Parkinson hastalığı üzerine çalışan bilim insanları, uzun süredir yanıtı aranan temel bir soruyu çözmüş olabilir: Hücrenin minik enerji fabrikaları (mitokondri) önce mi arızalanıyor ve hastalığı tetikliyor, yoksa beyin hücreleri ölmeye başladıktan sonra mı çöküyorlar? ABD'de bir milyondan fazla insanı etkileyen ve en yaygın ikinci nörodejeneratif bozukluk olan Parkinson'da, bu sorunun yanıtı yeni tedavi hedeflerinin belirlenmesi açısından kritik önem taşıyor. Gladstone Enstitüleri'nde yürütülen yeni bir araştırma, mitokondriyal işlev bozukluğunun, vakaların yaklaşık yüzde 90'ını oluşturan tipik geç başlangıçlı Parkinson hastalığına neden olabileceğine dair bugüne kadarki en güçlü kanıtı sağlıyor.
Araştırmacılar, nadir görülen kalıtsal bir Parkinson formunu taşıyan benzersiz bir fare modeline odaklandı. Bu fare modeli, mitokondriyal bir protein olan CHCHD2'de mutasyon taşıyor. Çalışmayı yöneten Dr. Ken Nakamura, bu kalıtsal formun ailesel geçmiş olmaksızın ortaya çıkan sporadik forma yakından benzemesinin, bulgularının hastalığı olan birçok kişi için geçerli olduğunu gösterdiğini belirtti. Dr. Nakamura'nın laboratuvarında görevli Dr. Kohei Kano, "Mitokondrinin nasıl başarısız olmaya başladığını ve bu sürecin nihayetinde neredeyse tüm Parkinson hastalarındaki patolojik değişikliklerin ayırt edici özelliği olan Lewy cisimciklerinde biriken alfa-sinüklein proteininin birikimine nasıl yol açtığını adım adım izleyebildik" dedi.
Çalışma, CHCHD2 proteindeki mutasyonun mitokondri içinde birikmesine ve mitokondrinin şişip bozulmasına neden olduğunu gösterdi. Hasar arttıkça, hücreler normal enerji yollarını kullanmayı bırakıyor ve daha az verimli şeker yakma yöntemlerine geçiyor. Mitokondriyal metabolizma kaymaya başladığında ise hücre içinde oksidatif stres artıyor; bu, reaktif oksijen türleri adı verilen kararsız moleküllerin birikmesi anlamına geliyor. Dr. Szu-Chi Liao, kayda değer bir bulgu olarak, alfa-sinükleinin oksidatif stres seviyeleri yükselene kadar birikmediğini belirterek, bu olay sırasının, oksidatif stresin alfa-sinükleinin kümelenmesine neden olduğu hipotezleriyle tutarlı olduğunu ifade etti.

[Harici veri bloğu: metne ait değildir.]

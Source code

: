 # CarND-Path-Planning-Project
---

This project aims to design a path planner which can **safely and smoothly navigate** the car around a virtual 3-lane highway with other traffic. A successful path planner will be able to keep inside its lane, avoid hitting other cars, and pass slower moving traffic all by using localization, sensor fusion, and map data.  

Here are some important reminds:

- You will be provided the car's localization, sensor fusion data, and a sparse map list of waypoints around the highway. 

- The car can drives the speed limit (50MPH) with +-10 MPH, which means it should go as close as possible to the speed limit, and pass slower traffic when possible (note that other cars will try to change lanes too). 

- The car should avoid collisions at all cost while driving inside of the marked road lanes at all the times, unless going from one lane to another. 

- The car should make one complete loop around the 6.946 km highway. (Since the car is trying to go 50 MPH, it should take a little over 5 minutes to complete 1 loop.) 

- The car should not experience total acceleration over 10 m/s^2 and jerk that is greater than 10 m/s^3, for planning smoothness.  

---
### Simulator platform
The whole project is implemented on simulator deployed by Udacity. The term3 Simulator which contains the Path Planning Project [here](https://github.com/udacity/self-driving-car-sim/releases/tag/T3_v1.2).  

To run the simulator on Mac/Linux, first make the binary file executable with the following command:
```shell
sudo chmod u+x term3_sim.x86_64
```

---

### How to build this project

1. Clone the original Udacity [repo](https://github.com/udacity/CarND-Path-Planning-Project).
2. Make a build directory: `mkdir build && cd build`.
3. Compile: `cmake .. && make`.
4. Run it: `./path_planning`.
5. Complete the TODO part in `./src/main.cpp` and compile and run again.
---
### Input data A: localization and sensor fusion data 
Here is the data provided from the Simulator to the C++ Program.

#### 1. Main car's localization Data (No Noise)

Araştırmacılar, fare modelindeki bu zincirleme tepkimenin insanlar için de geçerli olup olmadığını görmek amacıyla Sydney Üniversitesi'nden Dr. Glenda Halliday liderliğindeki uzmanlarla işbirliği yaparak, sporadik Parkinson'lu kişilerin otopsi beyin dokularını inceledi. Hastalıkta özellikle savunmasız olan dopamin üreten nöronlarda, CHCHD2 mitokondriyal proteininin erken evre alfa-sinüklein kümelerinde biriktiği tespit edildi. Dr. Nakamura, bu çalışmanın mitokondriyal bir proteinin nasıl bozulup Parkinson hastalığına neden olabileceğine dair bir "taslak" sunduğunu belirtti.
Bu bulgular, farklı risk faktörlerinin benzer patolojiye yol açmasının, ortak bir basamaktan kaynaklanabileceğini düşündürüyor: mitokondri hasarı, enerji sorunları ve reaktif oksijen türlerinin birikimi, ardından anormal protein birikimi. Bilim insanları bundan sonra, reaktif oksijen türlerini sınırlayan ve hücresel enerjiyi destekleyen ilaçların, hem fare modelinde hem de insan dokusunda gördükleri olaylar zincirini kırıp kıramayacağını araştırmayı planlıyor. Bu adımların netleşmesi, Parkinson hastalığında savunmasız nöronlarda enerji seviyelerini sabit tutacak, oksidatif hasarı azaltacak ve zararlı protein kümelerinin birikimini yavaşlatacak tedavilerin bulunmasına rehberlik edebilir.